Wednesday, November 21, 2012

How about serving up a real traditional Thanksgiving meal this year--1621 style?

Start by sending four men on a “fowling” mission to gather birds to eat. Ask the guests to bring at least five deer. Then gather 50 family members and 90 friends to celebrate for three days, eating dried maize, waterfowl, cod, and bass. Add clams, mussels, lobster, eel, ground nuts, acorns, walnuts, chestnuts, squashes, and beans. For dessert maybe some dried gooseberries and . . . wait a minute! Where did all those people come from? And. . .three whole days? Cod? Maize? EELS? No way! What about stuffing? Mashed potatoes? Green bean casserole? Pumpkin pie? Whipped cream? Naps after eating?

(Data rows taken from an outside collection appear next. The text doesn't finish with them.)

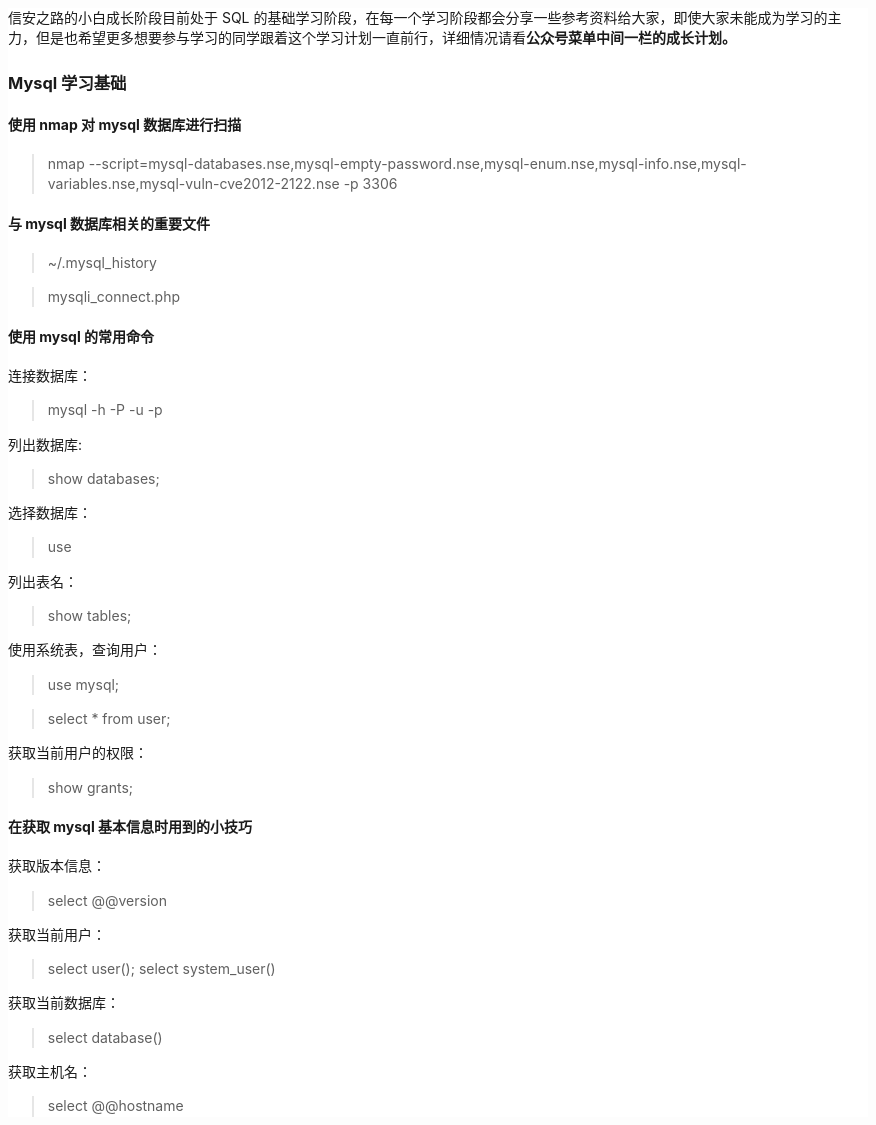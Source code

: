 信安之路的小白成长阶段目前处于 SQL 的基础学习阶段，在每一个学习阶段都会分享一些参考资料给大家，即使大家未能成为学习的主力，但是也希望更多想要参与学习的同学跟着这个学习计划一直前行，详细情况请看**公众号菜单中间一栏的成长计划。**

### Mysql 学习基础

#### 使用 nmap 对 mysql 数据库进行扫描

> nmap --script=mysql-databases.nse,mysql-empty-password.nse,mysql-enum.nse,mysql-info.nse,mysql-variables.nse,mysql-vuln-cve2012-2122.nse -p 3306

#### 与 mysql 数据库相关的重要文件

> ~/.mysql_history

> mysqli_connect.php

#### 使用 mysql 的常用命令

连接数据库：

> mysql -h <ip> -P <port> -u <user> -p <password>

列出数据库:

> show databases;

选择数据库：

> use <database>

列出表名：

> show tables;

使用系统表，查询用户：

> use mysql; 

> select * from user;

获取当前用户的权限：

> show grants;

#### 在获取 mysql 基本信息时用到的小技巧

获取版本信息：

> select @@version

获取当前用户：

> select user(); select system_user()

获取当前数据库：

> select database()

获取主机名：

> select @@hostname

Yep. A Plymouth Pilgrim wouldn’t recognize the food we eat now for Thanksgiving. Even the turkeys wouldn’t look the same—farm raised turkeys are bigger than the wild ones. We don’t have an official record of everything the Pilgrims chowed down on during that first celebration in 1621, but the foods mentioned above are based on written texts about what they hunted and grew. They had no ovens, and probably no sugar, so pies were out. They had no cows or goats—those arrived on the ship Anne in 1623, so no cheese or milk. No pigs, either.  

Nor would the Pilgrims have called the celebration Thanksgiving. Thanksgiving wasn’t even an official yearly holiday until 1863, when, in the midst of the Civil War, President Abraham Lincoln proclaimed a national Thanksgiving Day to be held each November. That’s when the foods we eat now started becoming tradition.

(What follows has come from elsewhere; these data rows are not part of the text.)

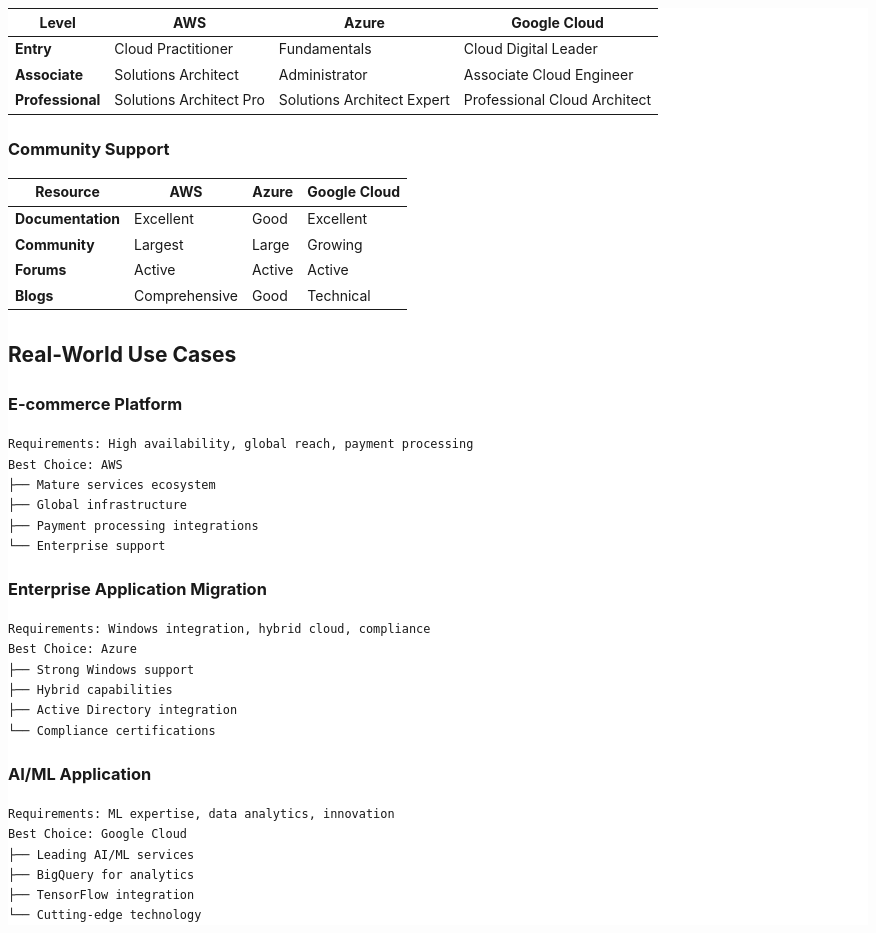 | Level | AWS | Azure | Google Cloud |
|-------|-----|-------|--------------|
| **Entry** | Cloud Practitioner | Fundamentals | Cloud Digital Leader |
| **Associate** | Solutions Architect | Administrator | Associate Cloud Engineer |
| **Professional** | Solutions Architect Pro | Solutions Architect Expert | Professional Cloud Architect |

### Community Support

| Resource | AWS | Azure | Google Cloud |
|----------|-----|-------|--------------|
| **Documentation** | Excellent | Good | Excellent |
| **Community** | Largest | Large | Growing |
| **Forums** | Active | Active | Active |
| **Blogs** | Comprehensive | Good | Technical |

## Real-World Use Cases

### E-commerce Platform
```
Requirements: High availability, global reach, payment processing
Best Choice: AWS
├── Mature services ecosystem
├── Global infrastructure
├── Payment processing integrations
└── Enterprise support
```

### Enterprise Application Migration
```
Requirements: Windows integration, hybrid cloud, compliance
Best Choice: Azure
├── Strong Windows support
├── Hybrid capabilities
├── Active Directory integration
└── Compliance certifications
```

### AI/ML Application
```
Requirements: ML expertise, data analytics, innovation
Best Choice: Google Cloud
├── Leading AI/ML services
├── BigQuery for analytics
├── TensorFlow integration
└── Cutting-edge technology
```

For the Pilgrims, the fall of 1621 was a real celebration after the previous brutal winter. They had remained on board the Mayflower and suffered from exposure, scurvy and outbreaks of contagious disease. Only half of the original passengers and crew lived to see their first spring. The Pilgrims hit land in late March. Imagine their surprise when they were greeted by an Abenaki Indian who spoke to them in English. And several days later, he returned with Squanto, a member of the Pawtuxet tribe. (Squanto had been kidnapped by an English sea captain and sold into slavery. He escaped to London and returned to his homeland.) Squanto taught the Pilgrims how to survive in the new world. How to cultivate corn, gather sap, catch fish, and how to identify poisonous plants. He also helped the settlers forge an alliance with the Wampanoag, a local tribe, which would endure for more than 50 years.

The Pilgrims had good reason to be thankful that fall.

Here are two primary sources describing that first celebration:

The first is from Edward Winslow's account, a letter dated December 12, 1621 that was published in 1622.

Our corn [i.e. wheat] did prove well, and God be praised, we had a good increase of Indian corn, and our barley indifferent good, but our peas not worth the gathering, for we feared they were too late sown.  They came up very well, and blossomed, but the sun parched them in the blossom.  Our harvest being gotten in, our governor sent four men on fowling, that so we might after a special manner rejoice together after we had gathered the fruit of our labors.  They four in one day killed as much fowl as, with a little help beside, served the company almost a week.  At which time, amongst other recreations, we exercised our arms, many of the Indians coming amongst us, and among the rest their greatest king Massasoit, with some ninety men, whom for three days we entertained and feasted, and they went out and killed five deer, which they brought to the plantation and bestowed on our governor, and upon the captain and others.  And although it be not always so plentiful as it was at this time with us, yet by the goodness of God, we are so far from want that we often wish you partakers of our plenty.

The second was written about twenty years after the fact by William Bradford in his History Of Plymouth Plantation. 

They began now to gather in the small harvest they had, and to fit up their houses and dwellings against winter, being all well recovered in health and strength and had all things in good plenty.  For as some were thus employed in affairs abroad, others were exercising in fishing, about cod and bass and other fish, of which they took good store, of which every family had their portion.  All the summer there was no want; and now began to come in store of fowl, as winter approached, of which this place did abound when they came first (but afterward decreased by degrees).  And besides waterfowl there was great store of wild turkeys, of which they took many, besides venison, etc.  Besides they had about a peck of meal a week to a person, or now since harvest, Indian corn to that proportion. Which made many afterwards write so largely of their plenty here to their friends in England, which were not feigned but true reports.